Kamis, 25 September 2014

"Gaya Katak" dalam Dunia Kerja

Ada seorang pejabat baru di lingkungan tempatku bekerja. Kebetulan jabatannya cukup strategis, namun ia bukanlah orang yang menjadi pucuk pimpinan, semacam berada di level supervisor begitulah. Baru pertama kali bertemu pun, jujur saja, aku tidak terlalu simpatik, rasa-rasanya bapak satu ini pribadi yang kurang menyenangkan.

Hari demi hari berlalu, mungkin saja ia sudah mulai "merasa nyaman" dengan kursi barunya. Di periksalah segala arsip-arsip pekerjaan sebelumnya, seolah-olah ia seperti paling mengerti dan paling menguasai pekerjaanku ini, mulailah ia mengernyitkan dahi, memijat-mijat keningnya, seakan-akan ia benar-benar pusing dan suntuk dengan jabatan baru yang diembannya. Tetapi ternyata, hal yang dilakukannya itu hanyalah akal piciknya saja untuk mencari informasi sedalam-dalamnya, yah.. apalagi kalau bukan untuk kepentingan pribadinya, ia ingin perolehan pendapatan yang lebih besar.

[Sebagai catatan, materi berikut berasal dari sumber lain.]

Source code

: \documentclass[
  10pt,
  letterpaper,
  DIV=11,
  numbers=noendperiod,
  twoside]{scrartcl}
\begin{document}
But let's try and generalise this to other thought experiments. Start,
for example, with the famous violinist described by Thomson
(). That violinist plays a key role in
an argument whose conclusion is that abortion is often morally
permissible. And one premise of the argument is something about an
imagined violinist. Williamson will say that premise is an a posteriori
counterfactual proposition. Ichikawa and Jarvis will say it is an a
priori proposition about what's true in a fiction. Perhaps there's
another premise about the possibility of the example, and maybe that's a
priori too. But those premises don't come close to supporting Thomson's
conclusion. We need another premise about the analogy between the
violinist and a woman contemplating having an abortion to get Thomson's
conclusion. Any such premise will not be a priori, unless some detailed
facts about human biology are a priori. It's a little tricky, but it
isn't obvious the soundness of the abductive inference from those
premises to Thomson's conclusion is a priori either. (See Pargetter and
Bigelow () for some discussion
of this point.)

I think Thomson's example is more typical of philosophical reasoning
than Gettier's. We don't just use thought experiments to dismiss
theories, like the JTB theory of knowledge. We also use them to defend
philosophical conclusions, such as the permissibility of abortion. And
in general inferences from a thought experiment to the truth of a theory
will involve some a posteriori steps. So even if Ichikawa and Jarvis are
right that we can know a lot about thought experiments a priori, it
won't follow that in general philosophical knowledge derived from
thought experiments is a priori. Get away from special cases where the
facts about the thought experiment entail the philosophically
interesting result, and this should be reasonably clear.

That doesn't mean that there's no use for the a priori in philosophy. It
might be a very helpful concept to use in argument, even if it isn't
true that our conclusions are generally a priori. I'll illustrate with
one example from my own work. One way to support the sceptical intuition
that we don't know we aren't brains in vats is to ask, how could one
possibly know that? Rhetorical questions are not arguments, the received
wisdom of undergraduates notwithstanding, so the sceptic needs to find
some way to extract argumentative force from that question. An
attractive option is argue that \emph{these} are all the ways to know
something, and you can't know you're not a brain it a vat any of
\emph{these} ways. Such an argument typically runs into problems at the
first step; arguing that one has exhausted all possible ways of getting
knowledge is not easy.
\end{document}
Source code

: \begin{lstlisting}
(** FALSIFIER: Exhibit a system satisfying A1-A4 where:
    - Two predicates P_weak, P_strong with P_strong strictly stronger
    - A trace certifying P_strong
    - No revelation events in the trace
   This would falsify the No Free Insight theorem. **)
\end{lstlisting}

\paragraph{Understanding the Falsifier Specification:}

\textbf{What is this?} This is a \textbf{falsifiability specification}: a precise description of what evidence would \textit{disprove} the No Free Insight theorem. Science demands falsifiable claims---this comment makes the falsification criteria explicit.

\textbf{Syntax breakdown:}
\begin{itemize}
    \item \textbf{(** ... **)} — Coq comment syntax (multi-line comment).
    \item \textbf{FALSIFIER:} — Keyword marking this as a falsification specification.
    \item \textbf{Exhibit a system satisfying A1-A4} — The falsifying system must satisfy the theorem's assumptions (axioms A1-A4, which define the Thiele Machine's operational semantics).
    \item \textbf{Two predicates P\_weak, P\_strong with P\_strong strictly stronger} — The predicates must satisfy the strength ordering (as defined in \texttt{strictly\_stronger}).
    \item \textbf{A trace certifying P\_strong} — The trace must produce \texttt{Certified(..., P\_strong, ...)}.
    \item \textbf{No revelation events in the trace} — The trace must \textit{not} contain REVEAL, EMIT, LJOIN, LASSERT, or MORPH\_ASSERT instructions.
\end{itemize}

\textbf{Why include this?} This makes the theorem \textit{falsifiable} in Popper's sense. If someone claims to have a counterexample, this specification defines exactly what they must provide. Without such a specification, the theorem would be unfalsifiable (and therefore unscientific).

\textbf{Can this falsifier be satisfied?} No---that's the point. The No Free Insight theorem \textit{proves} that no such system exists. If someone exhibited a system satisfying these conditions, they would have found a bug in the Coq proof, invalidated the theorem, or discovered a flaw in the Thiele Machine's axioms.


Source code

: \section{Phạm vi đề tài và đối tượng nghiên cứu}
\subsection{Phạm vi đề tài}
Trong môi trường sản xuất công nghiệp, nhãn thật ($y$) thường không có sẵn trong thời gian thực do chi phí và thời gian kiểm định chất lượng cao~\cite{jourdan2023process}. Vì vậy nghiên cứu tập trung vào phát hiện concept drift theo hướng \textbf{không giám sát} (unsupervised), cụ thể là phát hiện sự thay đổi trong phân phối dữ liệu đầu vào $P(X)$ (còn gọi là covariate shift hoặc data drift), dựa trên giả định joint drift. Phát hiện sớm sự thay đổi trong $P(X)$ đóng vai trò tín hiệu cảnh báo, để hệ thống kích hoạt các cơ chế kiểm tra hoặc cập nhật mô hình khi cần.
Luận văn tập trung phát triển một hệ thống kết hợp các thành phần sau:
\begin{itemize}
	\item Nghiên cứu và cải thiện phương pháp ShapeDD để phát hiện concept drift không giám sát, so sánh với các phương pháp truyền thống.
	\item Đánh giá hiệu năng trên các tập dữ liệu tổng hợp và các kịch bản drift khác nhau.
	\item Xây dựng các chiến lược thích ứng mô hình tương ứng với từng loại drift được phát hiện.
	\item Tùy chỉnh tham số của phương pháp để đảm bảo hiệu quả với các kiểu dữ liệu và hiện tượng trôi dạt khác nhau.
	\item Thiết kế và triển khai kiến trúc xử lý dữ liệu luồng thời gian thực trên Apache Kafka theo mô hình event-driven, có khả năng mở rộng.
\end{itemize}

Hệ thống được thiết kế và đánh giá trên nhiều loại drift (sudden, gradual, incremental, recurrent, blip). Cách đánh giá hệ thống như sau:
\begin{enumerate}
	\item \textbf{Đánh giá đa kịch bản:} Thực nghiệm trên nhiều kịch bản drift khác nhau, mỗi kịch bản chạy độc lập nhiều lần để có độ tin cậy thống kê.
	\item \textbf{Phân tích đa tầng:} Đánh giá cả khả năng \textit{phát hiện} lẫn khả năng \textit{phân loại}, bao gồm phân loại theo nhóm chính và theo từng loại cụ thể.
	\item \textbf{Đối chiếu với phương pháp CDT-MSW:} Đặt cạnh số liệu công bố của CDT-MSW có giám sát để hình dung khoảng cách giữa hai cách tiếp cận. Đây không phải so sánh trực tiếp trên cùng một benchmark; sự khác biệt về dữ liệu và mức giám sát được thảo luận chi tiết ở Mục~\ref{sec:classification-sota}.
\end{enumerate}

Akal bulus akal licik dikeluarkannya terus, dipanggilnya aku tiap hari, bahkan sehari tak cukup hanya memanggilku sekali atau dua kali, bisa dipanggilnya tiga atau bahkan lima kali terkadang. Jujur saja, muak dan lelah aku jika harus berhadapan dengannya di ruangan yang hanya diisi kami berdua. Karena ketika di ruangan tersebut ada orang lain, akan manis-manis dan idealis bicaranya, tetapi jika sudah kami berdua, segala hal yang manis hanyalah jadi pemanis, bahasa kerennya sekarang adalah Pencitraan!...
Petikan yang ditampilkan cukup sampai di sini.